Excerpted data below:

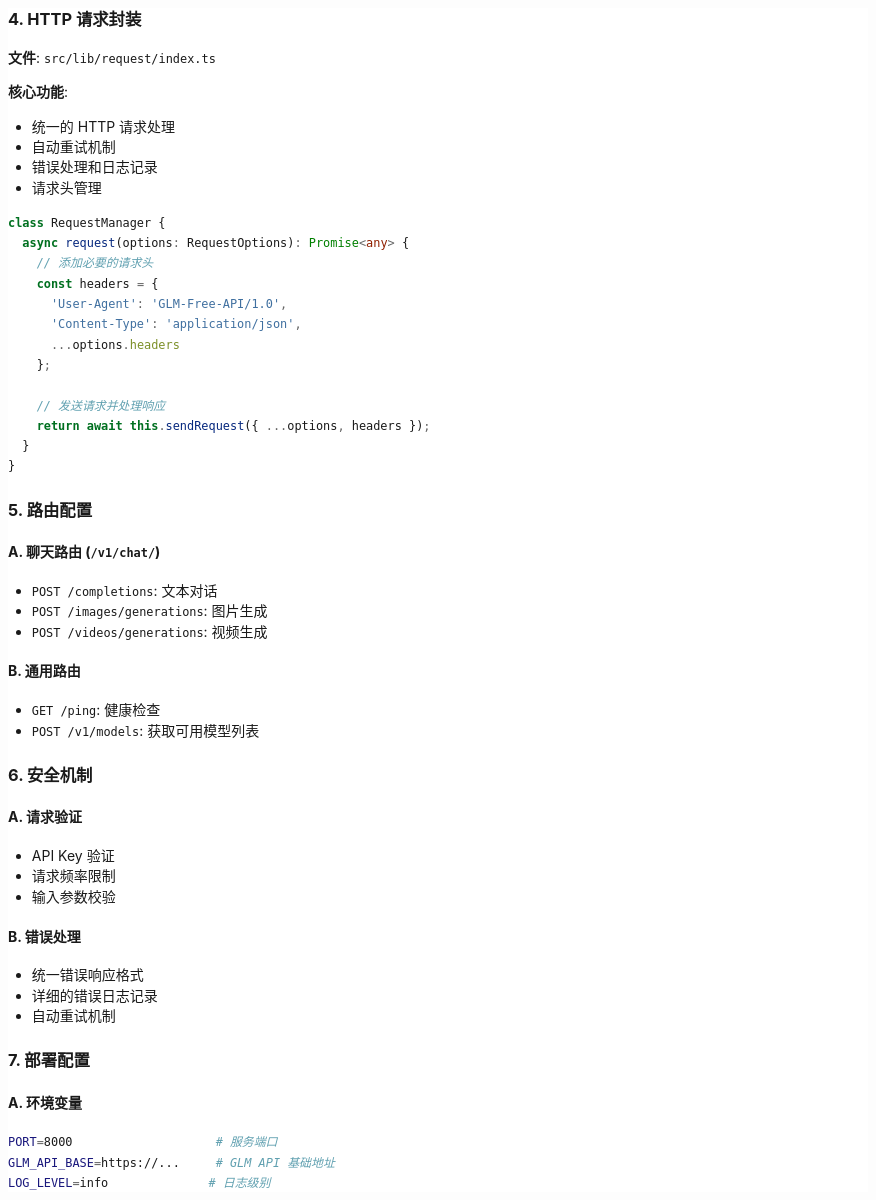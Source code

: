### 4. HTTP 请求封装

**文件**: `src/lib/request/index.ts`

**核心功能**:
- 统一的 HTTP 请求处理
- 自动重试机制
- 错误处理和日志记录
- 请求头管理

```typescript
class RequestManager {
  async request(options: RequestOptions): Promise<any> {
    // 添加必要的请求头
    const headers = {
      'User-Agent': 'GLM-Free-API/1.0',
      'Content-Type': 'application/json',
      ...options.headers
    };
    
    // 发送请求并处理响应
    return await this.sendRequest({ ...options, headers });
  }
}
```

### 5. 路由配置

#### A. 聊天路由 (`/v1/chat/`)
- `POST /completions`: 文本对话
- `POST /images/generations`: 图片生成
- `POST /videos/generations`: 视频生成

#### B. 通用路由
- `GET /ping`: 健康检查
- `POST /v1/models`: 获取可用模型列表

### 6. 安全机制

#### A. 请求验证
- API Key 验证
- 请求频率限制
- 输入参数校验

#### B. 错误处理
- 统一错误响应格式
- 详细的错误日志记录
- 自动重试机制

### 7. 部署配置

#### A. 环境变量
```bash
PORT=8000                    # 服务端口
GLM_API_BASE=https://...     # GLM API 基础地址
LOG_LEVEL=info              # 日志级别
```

End of Excerpted data.
Excerpted data below:

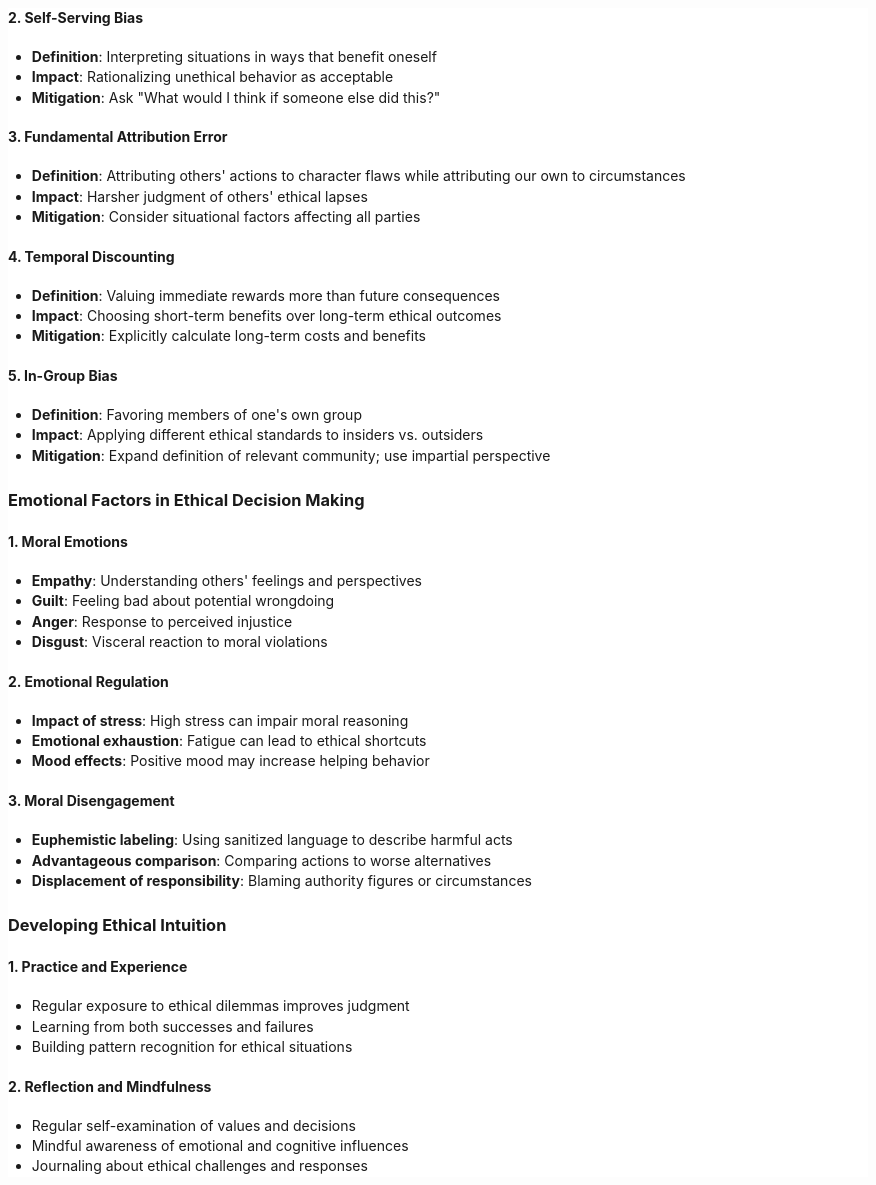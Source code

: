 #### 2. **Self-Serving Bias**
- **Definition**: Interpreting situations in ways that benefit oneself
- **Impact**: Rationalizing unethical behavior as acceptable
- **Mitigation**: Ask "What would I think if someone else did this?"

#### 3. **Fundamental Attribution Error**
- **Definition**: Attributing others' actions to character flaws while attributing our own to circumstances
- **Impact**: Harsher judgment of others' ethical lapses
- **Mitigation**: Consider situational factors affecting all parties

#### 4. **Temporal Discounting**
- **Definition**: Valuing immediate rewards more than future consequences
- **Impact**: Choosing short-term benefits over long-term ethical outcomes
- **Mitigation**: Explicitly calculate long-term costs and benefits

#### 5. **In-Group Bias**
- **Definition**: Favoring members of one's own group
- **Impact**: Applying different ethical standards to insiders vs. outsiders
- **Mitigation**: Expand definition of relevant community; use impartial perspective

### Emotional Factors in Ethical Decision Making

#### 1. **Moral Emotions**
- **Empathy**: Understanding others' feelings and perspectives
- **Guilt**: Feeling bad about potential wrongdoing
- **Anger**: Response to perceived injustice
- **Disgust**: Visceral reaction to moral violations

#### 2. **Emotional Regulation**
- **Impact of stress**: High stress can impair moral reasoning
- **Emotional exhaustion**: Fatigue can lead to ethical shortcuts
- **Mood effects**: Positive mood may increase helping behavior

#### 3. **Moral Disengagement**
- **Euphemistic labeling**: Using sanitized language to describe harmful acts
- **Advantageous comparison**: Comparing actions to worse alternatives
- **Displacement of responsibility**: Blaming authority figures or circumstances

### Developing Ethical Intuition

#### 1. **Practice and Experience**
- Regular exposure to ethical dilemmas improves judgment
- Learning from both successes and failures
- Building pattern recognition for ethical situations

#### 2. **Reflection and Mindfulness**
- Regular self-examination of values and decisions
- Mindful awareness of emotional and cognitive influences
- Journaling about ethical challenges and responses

End of Excerpted data.
Excerpted data below:

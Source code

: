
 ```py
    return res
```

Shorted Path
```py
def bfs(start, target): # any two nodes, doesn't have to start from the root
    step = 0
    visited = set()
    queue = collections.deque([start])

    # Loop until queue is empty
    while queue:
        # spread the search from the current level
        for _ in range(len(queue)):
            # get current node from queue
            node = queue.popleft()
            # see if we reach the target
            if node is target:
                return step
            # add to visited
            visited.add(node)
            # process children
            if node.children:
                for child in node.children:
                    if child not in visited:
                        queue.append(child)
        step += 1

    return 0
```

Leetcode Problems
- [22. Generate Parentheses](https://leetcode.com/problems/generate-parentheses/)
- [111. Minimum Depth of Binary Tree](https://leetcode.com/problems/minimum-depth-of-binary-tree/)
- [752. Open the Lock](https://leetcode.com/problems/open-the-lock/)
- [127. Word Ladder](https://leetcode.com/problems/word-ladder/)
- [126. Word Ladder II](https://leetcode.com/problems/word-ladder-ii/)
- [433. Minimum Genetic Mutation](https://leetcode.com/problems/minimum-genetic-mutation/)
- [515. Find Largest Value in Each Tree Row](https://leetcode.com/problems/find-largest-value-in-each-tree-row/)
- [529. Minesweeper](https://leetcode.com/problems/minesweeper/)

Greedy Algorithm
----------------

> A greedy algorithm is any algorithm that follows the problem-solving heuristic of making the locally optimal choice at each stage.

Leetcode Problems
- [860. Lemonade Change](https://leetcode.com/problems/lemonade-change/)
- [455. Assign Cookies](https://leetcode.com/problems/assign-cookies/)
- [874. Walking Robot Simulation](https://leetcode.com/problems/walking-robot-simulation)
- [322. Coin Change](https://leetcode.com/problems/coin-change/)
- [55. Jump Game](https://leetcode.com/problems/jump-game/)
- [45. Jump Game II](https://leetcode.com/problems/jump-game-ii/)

End of Excerpted data.

- _What you will do_
Looking through the data above, copy out each line in which the string "Ladder" occurs.

- _Task result_
- [127. Word Ladder](https://leetcode.com/problems/word-ladder/)
- [126. Word Ladder II](https://leetcode.com/problems/word-ladder-ii/)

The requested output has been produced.